REPO_URL  = "https://github.com/ggkuhnle/fb2nep-epi.git"
IN_COLAB  = "google.colab" in sys.modules

def ensure_repo_on_path():
    here = pathlib.Path.cwd()
    # Walk up a few levels to find scripts/bootstrap.py
    for p in [here, *here.parents]:
        if (p / "scripts" / "bootstrap.py").exists():
            os.chdir(p)                 # normalise CWD to repo root
            sys.path.append(str(p))     # ensure imports like "from scripts..." work
            return p
    # Not found locally: if on Colab, clone then chdir
    if IN_COLAB:
        # clone only if missing
        if not (pathlib.Path("/content") / REPO_NAME).exists():
            subprocess.run(["git", "clone", REPO_URL], check=False)
        os.chdir(f"/content/{REPO_NAME}")
        sys.path.append(os.getcwd())
        return pathlib.Path.cwd()
    # Otherwise, we can’t proceed
    raise FileNotFoundError("Could not find repo root containing scripts/bootstrap.py")

repo_root = ensure_repo_on_path()
print("Repo root:", repo_root)

In [None]:
# Bootstrap: ensure repo root on path, then import init
import sys, pathlib
sys.path.append(str(pathlib.Path.cwd().parent))
from scripts.bootstrap import init
df, ctx = init()
df.head(2)

## 1) Inclusion / Exclusion rules (edit if needed)

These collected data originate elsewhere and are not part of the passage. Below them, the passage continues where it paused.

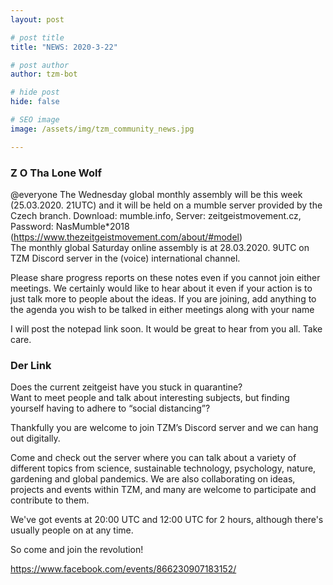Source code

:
 ```yaml
---
layout: post

# post title
title: "NEWS: 2020-3-22"

# post author
author: tzm-bot

# hide post
hide: false

# SEO image
image: /assets/img/tzm_community_news.jpg

---
```


### Z O Tha Lone Wolf

@​everyone The Wednesday global monthly assembly will be this week (25.03.2020. 21UTC) and it will be held on a mumble server provided by the Czech branch. Download: mumble.info, Server: zeitgeistmovement.cz, Password: NasMumble*2018 (https://www.thezeitgeistmovement.com/about/#model)  
The monthly global Saturday online assembly is at 28.03.2020. 9UTC on TZM Discord server in the (voice) international channel.  
  
Please share progress reports on these notes even if you cannot join either meetings. We certainly would like to hear about it even if your action is to just talk more to people about the ideas. If you are joining, add anything to the agenda you wish to be talked in either meetings along with your name  
  
I will post the notepad link soon. It would be great to hear from you all. Take care.  


### Der Link

Does the current zeitgeist have you stuck in quarantine?   
Want to meet people and talk about interesting subjects, but finding yourself having to adhere to “social distancing”?  
  
Thankfully you are welcome to join TZM’s Discord server and we can hang out digitally.  
  
Come and check out the server where you can talk about a variety of different topics from science, sustainable technology, psychology, nature, gardening and global pandemics. We are also collaborating on ideas, projects and events within TZM, and many are welcome to participate and contribute to them.  
  
We've got events at 20:00 UTC and 12:00 UTC for 2 hours, although there's usually people on at any time.  
  
So come and join the revolution!  
  
https://www.facebook.com/events/866230907183152/  


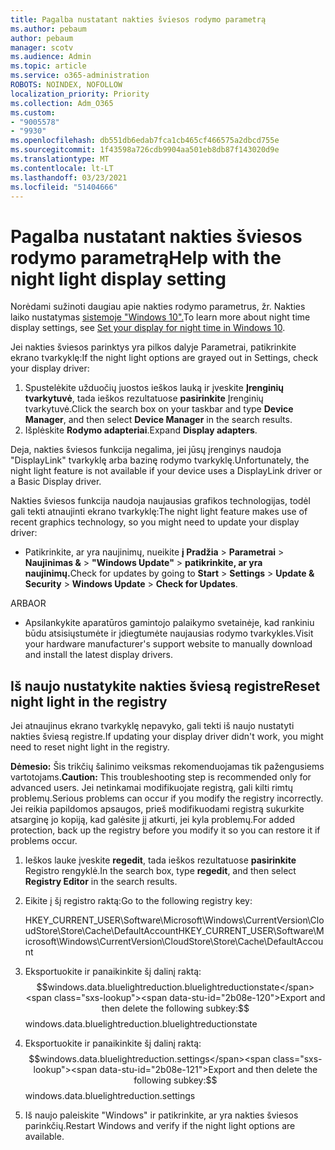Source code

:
 ```yaml
---
title: Pagalba nustatant nakties šviesos rodymo parametrą
ms.author: pebaum
author: pebaum
manager: scotv
ms.audience: Admin
ms.topic: article
ms.service: o365-administration
ROBOTS: NOINDEX, NOFOLLOW
localization_priority: Priority
ms.collection: Adm_O365
ms.custom:
- "9005578"
- "9930"
ms.openlocfilehash: db551db6edab7fca1cb465cf466575a2dbcd755e
ms.sourcegitcommit: 1f43598a726cdb9904aa501eb8db87f143020d9e
ms.translationtype: MT
ms.contentlocale: lt-LT
ms.lasthandoff: 03/23/2021
ms.locfileid: "51404666"
---
```

# <a name="help-with-the-night-light-display-setting"></a><span data-ttu-id="2b08e-102">Pagalba nustatant nakties šviesos rodymo parametrą</span><span class="sxs-lookup"><span data-stu-id="2b08e-102">Help with the night light display setting</span></span>

<span data-ttu-id="2b08e-103">Norėdami sužinoti daugiau apie nakties rodymo parametrus, žr. Nakties laiko nustatymas [sistemoje "Windows 10".](https://support.microsoft.com/windows/set-your-display-for-night-time-in-windows-10-18fe903a-e0a1-8326-4c68-fd23d7aaf136)</span><span class="sxs-lookup"><span data-stu-id="2b08e-103">To learn more about night time display settings, see [Set your display for night time in Windows 10](https://support.microsoft.com/windows/set-your-display-for-night-time-in-windows-10-18fe903a-e0a1-8326-4c68-fd23d7aaf136).</span></span>

<span data-ttu-id="2b08e-104">Jei nakties šviesos parinktys yra pilkos dalyje Parametrai, patikrinkite ekrano tvarkyklę:</span><span class="sxs-lookup"><span data-stu-id="2b08e-104">If the night light options are grayed out in Settings, check your display driver:</span></span> 

1. <span data-ttu-id="2b08e-105">Spustelėkite užduočių juostos ieškos lauką ir įveskite **Įrenginių tvarkytuvė**, tada ieškos rezultatuose **pasirinkite** Įrenginių tvarkytuvė.</span><span class="sxs-lookup"><span data-stu-id="2b08e-105">Click the search box on your taskbar and type **Device Manager**, and then select **Device Manager** in the search results.</span></span>
1. <span data-ttu-id="2b08e-106">Išplėskite **Rodymo adapteriai**.</span><span class="sxs-lookup"><span data-stu-id="2b08e-106">Expand **Display adapters**.</span></span> 

<span data-ttu-id="2b08e-107">Deja, nakties šviesos funkcija negalima, jei jūsų įrenginys naudoja "DisplayLink" tvarkyklę arba bazinę rodymo tvarkyklę.</span><span class="sxs-lookup"><span data-stu-id="2b08e-107">Unfortunately, the night light feature is not available if your device uses a DisplayLink driver or a Basic Display driver.</span></span>

<span data-ttu-id="2b08e-108">Nakties šviesos funkcija naudoja naujausias grafikos technologijas, todėl gali tekti atnaujinti ekrano tvarkyklę:</span><span class="sxs-lookup"><span data-stu-id="2b08e-108">The night light feature makes use of recent graphics technology, so you might need to update your display driver:</span></span>  

- <span data-ttu-id="2b08e-109">Patikrinkite, ar yra naujinimų, nueikite **į Pradžia**  >  **Parametrai**  >  **Naujinimas &**  >  **"Windows Update"**  >  **patikrinkite, ar yra naujinimų.**</span><span class="sxs-lookup"><span data-stu-id="2b08e-109">Check for updates by going to **Start** > **Settings** > **Update & Security** > **Windows Update** > **Check for Updates**.</span></span>  

<span data-ttu-id="2b08e-110">ARBA</span><span class="sxs-lookup"><span data-stu-id="2b08e-110">OR</span></span>

- <span data-ttu-id="2b08e-111">Apsilankykite aparatūros gamintojo palaikymo svetainėje, kad rankiniu būdu atsisiųstumėte ir įdiegtumėte naujausias rodymo tvarkykles.</span><span class="sxs-lookup"><span data-stu-id="2b08e-111">Visit your hardware manufacturer's support website to manually download and install the latest display drivers.</span></span>

## <a name="reset-night-light-in-the-registry"></a><span data-ttu-id="2b08e-112">Iš naujo nustatykite nakties šviesą registre</span><span class="sxs-lookup"><span data-stu-id="2b08e-112">Reset night light in the registry</span></span>

<span data-ttu-id="2b08e-113">Jei atnaujinus ekrano tvarkyklę nepavyko, gali tekti iš naujo nustatyti nakties šviesą registre.</span><span class="sxs-lookup"><span data-stu-id="2b08e-113">If updating your display driver didn't work, you might need to reset night light in the registry.</span></span>  

<span data-ttu-id="2b08e-114">**Dėmesio:** Šis trikčių šalinimo veiksmas rekomenduojamas tik pažengusiems vartotojams.</span><span class="sxs-lookup"><span data-stu-id="2b08e-114">**Caution:** This troubleshooting step is recommended only for advanced users.</span></span> <span data-ttu-id="2b08e-115">Jei netinkamai modifikuojate registrą, gali kilti rimtų problemų.</span><span class="sxs-lookup"><span data-stu-id="2b08e-115">Serious problems can occur if you modify the registry incorrectly.</span></span> <span data-ttu-id="2b08e-116">Jei reikia papildomos apsaugos, prieš modifikuodami registrą sukurkite atsarginę jo kopiją, kad galėsite jį atkurti, jei kyla problemų.</span><span class="sxs-lookup"><span data-stu-id="2b08e-116">For added protection, back up the registry before you modify it so  you can restore it if problems occur.</span></span>

1. <span data-ttu-id="2b08e-117">Ieškos lauke įveskite **regedit**, tada ieškos rezultatuose **pasirinkite** Registro rengyklė.</span><span class="sxs-lookup"><span data-stu-id="2b08e-117">In the search box, type **regedit**, and then select **Registry Editor** in the search results.</span></span>

1. <span data-ttu-id="2b08e-118">Eikite į šį registro raktą:</span><span class="sxs-lookup"><span data-stu-id="2b08e-118">Go to the following registry key:</span></span> 

    <span data-ttu-id="2b08e-119">HKEY_CURRENT_USER\Software\Microsoft\Windows\CurrentVersion\CloudStore\Store\Cache\DefaultAccount</span><span class="sxs-lookup"><span data-stu-id="2b08e-119">HKEY_CURRENT_USER\Software\Microsoft\Windows\CurrentVersion\CloudStore\Store\Cache\DefaultAccount</span></span>

1. <span data-ttu-id="2b08e-120">Eksportuokite ir panaikinkite šį dalinį raktą:$$windows.data.bluelightreduction.bluelightreductionstate</span><span class="sxs-lookup"><span data-stu-id="2b08e-120">Export and then delete the following subkey:$$windows.data.bluelightreduction.bluelightreductionstate</span></span>

1. <span data-ttu-id="2b08e-121">Eksportuokite ir panaikinkite šį dalinį raktą:$$windows.data.bluelightreduction.settings</span><span class="sxs-lookup"><span data-stu-id="2b08e-121">Export and then delete the following subkey:$$windows.data.bluelightreduction.settings</span></span>

1. <span data-ttu-id="2b08e-122">Iš naujo paleiskite "Windows" ir patikrinkite, ar yra nakties šviesos parinkčių.</span><span class="sxs-lookup"><span data-stu-id="2b08e-122">Restart Windows and verify if the night light options are available.</span></span>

**Default rules for this cohort**
- Age ≥ 40 years at baseline.
- Non-missing: key covariates for modelling: `age`, `sex`, `BMI`, `SES_class`, `IMD_quintile`, `smoking_status`.
- For *prospective* analyses later, require `baseline_date` present.
- Exposure/outcome specific requirements will be applied in their respective notebooks.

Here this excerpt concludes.